パナソニック、赤外線アレイセンサ「Grid-EYE(グリッドアイ)」を用いた温冷感センシングソリューションの提供を開始

パナソニック株式会社 オートモーティブ&インダストリアルシステムズは、赤外線アレイセンサ「Grid-EYE(グリッドアイ)[1]」を用いた温冷感推定アルゴリズム※[2]を開発した。人の温熱快適性を見分ける高精度な温冷感センシングソリューションとして提供を開始する。

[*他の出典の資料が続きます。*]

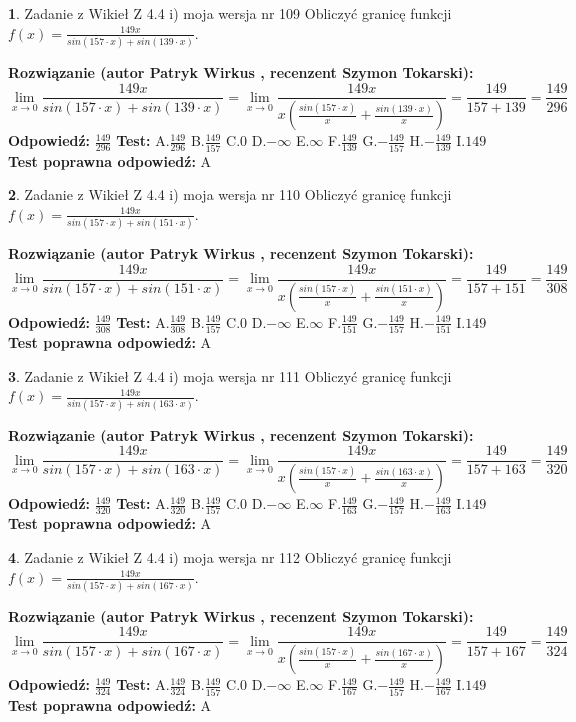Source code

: \documentclass[12pt, a4paper]{article}
\theoremstyle{definition} %
\newtheorem{zad}{}
\newcommand{\zadStart}[1]{\begin{zad}#1\newline}
\newcommand{\zadStop}{\end{zad}}
\newcommand{\rozwStart}[2]{\noindent \textbf{Rozwiązanie (autor #1 , recenzent #2): }\newline}
\newcommand{\rozwStop}{\newline}
\newcommand{\odpStart}{\noindent \textbf{Odpowiedź:}\newline}
\newcommand{\odpStop}{\newline}
\newcommand{\testStart}{\noindent \textbf{Test:}\newline}
\newcommand{\testStop}{\newline}
\newcommand{\kluczStart}{\noindent \textbf{Test poprawna odpowiedź:}\newline}
\newcommand{\kluczStop}{\newline}
\begin{document}
\zadStart{Zadanie z Wikieł Z 4.4 i) moja wersja nr 109}
Obliczyć granicę funkcji $f(x)=\frac{149x}{sin(157\cdot x) +sin(139\cdot x)}$.
\zadStop
\rozwStart{Patryk Wirkus}{Szymon Tokarski}
$$\lim\limits_{x\to 0}\frac{149x}{sin(157\cdot x) +sin(139\cdot x)}=\lim\limits_{x\to 0}\frac{149x}{x(\frac{sin(157\cdot x)}{x}+\frac{sin(139\cdot x)}{x})}=\frac{149}{157+139} = \frac{149}{296}$$
\rozwStop
\odpStart
$\frac{149}{296}$
\odpStop
\testStart
A.$\frac{149}{296}$
B.$\frac{149}{157}$
C.$0$
D.$-\infty$
E.$\infty$
F.$\frac{149}{139}$
G.$-\frac{149}{157}$
H.$-\frac{149}{139}$
I.$149$
\testStop
\kluczStart
A
\kluczStop



\zadStart{Zadanie z Wikieł Z 4.4 i) moja wersja nr 110}
Obliczyć granicę funkcji $f(x)=\frac{149x}{sin(157\cdot x) +sin(151\cdot x)}$.
\zadStop
\rozwStart{Patryk Wirkus}{Szymon Tokarski}
$$\lim\limits_{x\to 0}\frac{149x}{sin(157\cdot x) +sin(151\cdot x)}=\lim\limits_{x\to 0}\frac{149x}{x(\frac{sin(157\cdot x)}{x}+\frac{sin(151\cdot x)}{x})}=\frac{149}{157+151} = \frac{149}{308}$$
\rozwStop
\odpStart
$\frac{149}{308}$
\odpStop
\testStart
A.$\frac{149}{308}$
B.$\frac{149}{157}$
C.$0$
D.$-\infty$
E.$\infty$
F.$\frac{149}{151}$
G.$-\frac{149}{157}$
H.$-\frac{149}{151}$
I.$149$
\testStop
\kluczStart
A
\kluczStop



\zadStart{Zadanie z Wikieł Z 4.4 i) moja wersja nr 111}
Obliczyć granicę funkcji $f(x)=\frac{149x}{sin(157\cdot x) +sin(163\cdot x)}$.
\zadStop
\rozwStart{Patryk Wirkus}{Szymon Tokarski}
$$\lim\limits_{x\to 0}\frac{149x}{sin(157\cdot x) +sin(163\cdot x)}=\lim\limits_{x\to 0}\frac{149x}{x(\frac{sin(157\cdot x)}{x}+\frac{sin(163\cdot x)}{x})}=\frac{149}{157+163} = \frac{149}{320}$$
\rozwStop
\odpStart
$\frac{149}{320}$
\odpStop
\testStart
A.$\frac{149}{320}$
B.$\frac{149}{157}$
C.$0$
D.$-\infty$
E.$\infty$
F.$\frac{149}{163}$
G.$-\frac{149}{157}$
H.$-\frac{149}{163}$
I.$149$
\testStop
\kluczStart
A
\kluczStop



\zadStart{Zadanie z Wikieł Z 4.4 i) moja wersja nr 112}
Obliczyć granicę funkcji $f(x)=\frac{149x}{sin(157\cdot x) +sin(167\cdot x)}$.
\zadStop
\rozwStart{Patryk Wirkus}{Szymon Tokarski}
$$\lim\limits_{x\to 0}\frac{149x}{sin(157\cdot x) +sin(167\cdot x)}=\lim\limits_{x\to 0}\frac{149x}{x(\frac{sin(157\cdot x)}{x}+\frac{sin(167\cdot x)}{x})}=\frac{149}{157+167} = \frac{149}{324}$$
\rozwStop
\odpStart
$\frac{149}{324}$
\odpStop
\testStart
A.$\frac{149}{324}$
B.$\frac{149}{157}$
C.$0$
D.$-\infty$
E.$\infty$
F.$\frac{149}{167}$
G.$-\frac{149}{157}$
H.$-\frac{149}{167}$
I.$149$
\testStop
\kluczStart
A
\kluczStop
\end{document}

温冷感推定アルゴリズム※は、人の表面温度と周囲温度との温度差から人の放熱量を算出することで、人の暑い寒いなどの感覚を見分ける独自の技術だ。同社が提供する温冷感センシングソリューションは「Grid-EYE」を用いた高解像度アルゴリズム[3]で、詳細な温度分布測定と物体検知を行い、得られたデータを温冷感推定アルゴリズム※と組み合わせることで、体感温度に合わせた空調制御を実現する。また性能を最大限に発揮する独自のソフトウェアも開発し、用途に応じたソリューションとして提供していく。

同ソリューションは、家庭、オフィス、車などの空調制御に用いることで省エネと快適性の両立に貢献。また、今後アルゴリズムを進化させ、ベッド上の人の安静状態を検知する介護・見守り分野や、設備異常にともなう発熱を検知する設備異常診断分野など、安全・安心が要求される用途へも展開していくという。

 

特長

「Grid-EYE」を用いた放熱量算出による温冷感推定アルゴリズム※で、人の温冷感覚を見分けることができ、一人ひとりの体感温度にあわせた空調制御を実現。省エネと快適性の両立に貢献

従来の空調制御は、赤外線センサによる対象物(人)の位置検知や部屋の温度分布から、対象物(人)の温度を推定し制御を行っている。人の表面温度を検知しているが実際の人の感覚や温度の感じ方まで見分けることができないため、人によっては暑いと感じたり寒いと感じたり、快適性を損なうケースがあった。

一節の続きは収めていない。